YOUR GOAL.
Every record must be copied exactly.

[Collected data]
·····

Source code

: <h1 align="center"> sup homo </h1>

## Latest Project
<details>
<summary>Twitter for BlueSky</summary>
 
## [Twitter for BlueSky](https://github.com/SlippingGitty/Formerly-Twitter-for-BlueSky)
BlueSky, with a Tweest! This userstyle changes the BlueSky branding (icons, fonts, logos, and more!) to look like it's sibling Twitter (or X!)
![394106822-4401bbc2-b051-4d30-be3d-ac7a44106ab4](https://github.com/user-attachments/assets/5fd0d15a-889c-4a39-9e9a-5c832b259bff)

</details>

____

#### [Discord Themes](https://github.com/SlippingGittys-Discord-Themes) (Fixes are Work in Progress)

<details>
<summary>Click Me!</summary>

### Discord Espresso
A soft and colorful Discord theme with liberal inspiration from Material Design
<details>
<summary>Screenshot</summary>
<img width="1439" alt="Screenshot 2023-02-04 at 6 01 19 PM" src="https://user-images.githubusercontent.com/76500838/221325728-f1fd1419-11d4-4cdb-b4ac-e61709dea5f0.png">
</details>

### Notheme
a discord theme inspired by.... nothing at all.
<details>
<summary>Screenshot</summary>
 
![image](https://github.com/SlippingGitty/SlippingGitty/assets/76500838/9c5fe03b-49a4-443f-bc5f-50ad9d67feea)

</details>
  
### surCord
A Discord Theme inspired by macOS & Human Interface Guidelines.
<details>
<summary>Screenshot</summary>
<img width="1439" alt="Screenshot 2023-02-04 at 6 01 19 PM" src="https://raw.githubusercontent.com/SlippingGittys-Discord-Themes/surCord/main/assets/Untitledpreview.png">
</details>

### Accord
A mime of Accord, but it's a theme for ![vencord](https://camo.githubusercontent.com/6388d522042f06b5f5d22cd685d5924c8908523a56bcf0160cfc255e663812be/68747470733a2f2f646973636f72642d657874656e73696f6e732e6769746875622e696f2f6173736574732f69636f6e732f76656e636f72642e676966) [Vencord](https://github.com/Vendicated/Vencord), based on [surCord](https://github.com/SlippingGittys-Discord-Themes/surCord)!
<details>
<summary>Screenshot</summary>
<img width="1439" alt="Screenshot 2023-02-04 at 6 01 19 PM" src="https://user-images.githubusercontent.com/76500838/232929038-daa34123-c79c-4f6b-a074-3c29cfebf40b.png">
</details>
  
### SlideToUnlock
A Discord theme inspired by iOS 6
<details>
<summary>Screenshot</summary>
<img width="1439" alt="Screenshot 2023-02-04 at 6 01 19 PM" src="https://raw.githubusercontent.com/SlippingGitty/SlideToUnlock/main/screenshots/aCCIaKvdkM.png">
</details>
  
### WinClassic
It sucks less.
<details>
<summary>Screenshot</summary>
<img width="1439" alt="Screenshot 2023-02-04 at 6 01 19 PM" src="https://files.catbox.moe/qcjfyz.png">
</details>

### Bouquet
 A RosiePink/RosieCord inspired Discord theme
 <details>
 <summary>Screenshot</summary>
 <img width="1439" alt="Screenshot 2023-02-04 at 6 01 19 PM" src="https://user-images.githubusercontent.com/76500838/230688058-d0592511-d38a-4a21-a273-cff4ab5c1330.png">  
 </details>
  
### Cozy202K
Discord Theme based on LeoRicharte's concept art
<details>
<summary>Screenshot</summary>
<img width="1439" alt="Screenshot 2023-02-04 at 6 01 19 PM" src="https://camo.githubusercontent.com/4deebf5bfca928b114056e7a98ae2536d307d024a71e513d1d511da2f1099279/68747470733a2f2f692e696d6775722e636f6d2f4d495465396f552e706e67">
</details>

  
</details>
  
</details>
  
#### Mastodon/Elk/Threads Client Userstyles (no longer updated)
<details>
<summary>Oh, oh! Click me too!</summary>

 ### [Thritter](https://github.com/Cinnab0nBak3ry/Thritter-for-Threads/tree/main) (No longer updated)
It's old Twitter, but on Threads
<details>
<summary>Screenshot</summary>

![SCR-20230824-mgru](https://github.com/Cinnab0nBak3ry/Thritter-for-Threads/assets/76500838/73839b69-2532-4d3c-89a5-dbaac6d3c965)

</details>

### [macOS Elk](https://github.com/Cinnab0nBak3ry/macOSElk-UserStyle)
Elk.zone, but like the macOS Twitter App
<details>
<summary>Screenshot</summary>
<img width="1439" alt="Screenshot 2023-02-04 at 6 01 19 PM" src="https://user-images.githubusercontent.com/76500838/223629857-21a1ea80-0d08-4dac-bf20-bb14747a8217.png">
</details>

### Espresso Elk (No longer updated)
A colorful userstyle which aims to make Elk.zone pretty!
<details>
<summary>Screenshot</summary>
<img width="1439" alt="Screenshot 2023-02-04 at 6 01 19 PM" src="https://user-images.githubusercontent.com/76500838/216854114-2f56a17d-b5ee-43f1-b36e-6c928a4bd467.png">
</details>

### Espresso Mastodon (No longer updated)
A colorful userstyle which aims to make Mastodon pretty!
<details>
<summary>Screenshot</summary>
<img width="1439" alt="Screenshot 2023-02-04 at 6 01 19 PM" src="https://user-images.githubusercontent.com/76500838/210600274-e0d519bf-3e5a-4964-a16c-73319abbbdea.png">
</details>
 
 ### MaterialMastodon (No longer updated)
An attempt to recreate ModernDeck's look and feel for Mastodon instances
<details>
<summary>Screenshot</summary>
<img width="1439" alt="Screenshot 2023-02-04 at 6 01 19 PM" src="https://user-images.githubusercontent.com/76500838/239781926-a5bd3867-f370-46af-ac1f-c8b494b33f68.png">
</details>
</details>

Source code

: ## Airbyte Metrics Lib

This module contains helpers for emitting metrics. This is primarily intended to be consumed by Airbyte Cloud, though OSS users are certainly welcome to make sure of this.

·····

TASK SOLUTION.
Source code

: <h1 align="center"> sup homo </h1>

## Latest Project
<details>
<summary>Twitter for BlueSky</summary>
 
## [Twitter for BlueSky](https://github.com/SlippingGitty/Formerly-Twitter-for-BlueSky)
BlueSky, with a Tweest! This userstyle changes the BlueSky branding (icons, fonts, logos, and more!) to look like it's sibling Twitter (or X!)
![394106822-4401bbc2-b051-4d30-be3d-ac7a44106ab4](https://github.com/user-attachments/assets/5fd0d15a-889c-4a39-9e9a-5c832b259bff)

</details>

____

#### [Discord Themes](https://github.com/SlippingGittys-Discord-Themes) (Fixes are Work in Progress)

<details>
<summary>Click Me!</summary>

### Discord Espresso
A soft and colorful Discord theme with liberal inspiration from Material Design
<details>
<summary>Screenshot</summary>
<img width="1439" alt="Screenshot 2023-02-04 at 6 01 19 PM" src="https://user-images.githubusercontent.com/76500838/221325728-f1fd1419-11d4-4cdb-b4ac-e61709dea5f0.png">
</details>

### Notheme
a discord theme inspired by.... nothing at all.
<details>
<summary>Screenshot</summary>
 
![image](https://github.com/SlippingGitty/SlippingGitty/assets/76500838/9c5fe03b-49a4-443f-bc5f-50ad9d67feea)

</details>
  
### surCord
A Discord Theme inspired by macOS & Human Interface Guidelines.
<details>
<summary>Screenshot</summary>
<img width="1439" alt="Screenshot 2023-02-04 at 6 01 19 PM" src="https://raw.githubusercontent.com/SlippingGittys-Discord-Themes/surCord/main/assets/Untitledpreview.png">
</details>

### Accord
A mime of Accord, but it's a theme for ![vencord](https://camo.githubusercontent.com/6388d522042f06b5f5d22cd685d5924c8908523a56bcf0160cfc255e663812be/68747470733a2f2f646973636f72642d657874656e73696f6e732e6769746875622e696f2f6173736574732f69636f6e732f76656e636f72642e676966) [Vencord](https://github.com/Vendicated/Vencord), based on [surCord](https://github.com/SlippingGittys-Discord-Themes/surCord)!
<details>
<summary>Screenshot</summary>
<img width="1439" alt="Screenshot 2023-02-04 at 6 01 19 PM" src="https://user-images.githubusercontent.com/76500838/232929038-daa34123-c79c-4f6b-a074-3c29cfebf40b.png">
</details>
  
### SlideToUnlock
A Discord theme inspired by iOS 6
<details>
<summary>Screenshot</summary>
<img width="1439" alt="Screenshot 2023-02-04 at 6 01 19 PM" src="https://raw.githubusercontent.com/SlippingGitty/SlideToUnlock/main/screenshots/aCCIaKvdkM.png">
</details>
  
### WinClassic
It sucks less.
<details>
<summary>Screenshot</summary>
<img width="1439" alt="Screenshot 2023-02-04 at 6 01 19 PM" src="https://files.catbox.moe/qcjfyz.png">
</details>

### Bouquet
 A RosiePink/RosieCord inspired Discord theme
 <details>
 <summary>Screenshot</summary>
 <img width="1439" alt="Screenshot 2023-02-04 at 6 01 19 PM" src="https://user-images.githubusercontent.com/76500838/230688058-d0592511-d38a-4a21-a273-cff4ab5c1330.png">  
 </details>
  
### Cozy202K
Discord Theme based on LeoRicharte's concept art
<details>
<summary>Screenshot</summary>
<img width="1439" alt="Screenshot 2023-02-04 at 6 01 19 PM" src="https://camo.githubusercontent.com/4deebf5bfca928b114056e7a98ae2536d307d024a71e513d1d511da2f1099279/68747470733a2f2f692e696d6775722e636f6d2f4d495465396f552e706e67">
</details>

  
</details>
  
</details>
  
#### Mastodon/Elk/Threads Client Userstyles (no longer updated)
<details>
<summary>Oh, oh! Click me too!</summary>

 ### [Thritter](https://github.com/Cinnab0nBak3ry/Thritter-for-Threads/tree/main) (No longer updated)
It's old Twitter, but on Threads
<details>
<summary>Screenshot</summary>

![SCR-20230824-mgru](https://github.com/Cinnab0nBak3ry/Thritter-for-Threads/assets/76500838/73839b69-2532-4d3c-89a5-dbaac6d3c965)

</details>

### [macOS Elk](https://github.com/Cinnab0nBak3ry/macOSElk-UserStyle)
Elk.zone, but like the macOS Twitter App
<details>
<summary>Screenshot</summary>
<img width="1439" alt="Screenshot 2023-02-04 at 6 01 19 PM" src="https://user-images.githubusercontent.com/76500838/223629857-21a1ea80-0d08-4dac-bf20-bb14747a8217.png">
</details>

### Espresso Elk (No longer updated)
A colorful userstyle which aims to make Elk.zone pretty!
<details>
<summary>Screenshot</summary>
<img width="1439" alt="Screenshot 2023-02-04 at 6 01 19 PM" src="https://user-images.githubusercontent.com/76500838/216854114-2f56a17d-b5ee-43f1-b36e-6c928a4bd467.png">
</details>

### Espresso Mastodon (No longer updated)
A colorful userstyle which aims to make Mastodon pretty!
<details>
<summary>Screenshot</summary>
<img width="1439" alt="Screenshot 2023-02-04 at 6 01 19 PM" src="https://user-images.githubusercontent.com/76500838/210600274-e0d519bf-3e5a-4964-a16c-73319abbbdea.png">
</details>
 
 ### MaterialMastodon (No longer updated)
An attempt to recreate ModernDeck's look and feel for Mastodon instances
<details>
<summary>Screenshot</summary>
<img width="1439" alt="Screenshot 2023-02-04 at 6 01 19 PM" src="https://user-images.githubusercontent.com/76500838/239781926-a5bd3867-f370-46af-ac1f-c8b494b33f68.png">
</details>
</details>

Source code

: ## Airbyte Metrics Lib

This module contains helpers for emitting metrics. This is primarily intended to be consumed by Airbyte Cloud, though OSS users are certainly welcome to make sure of this.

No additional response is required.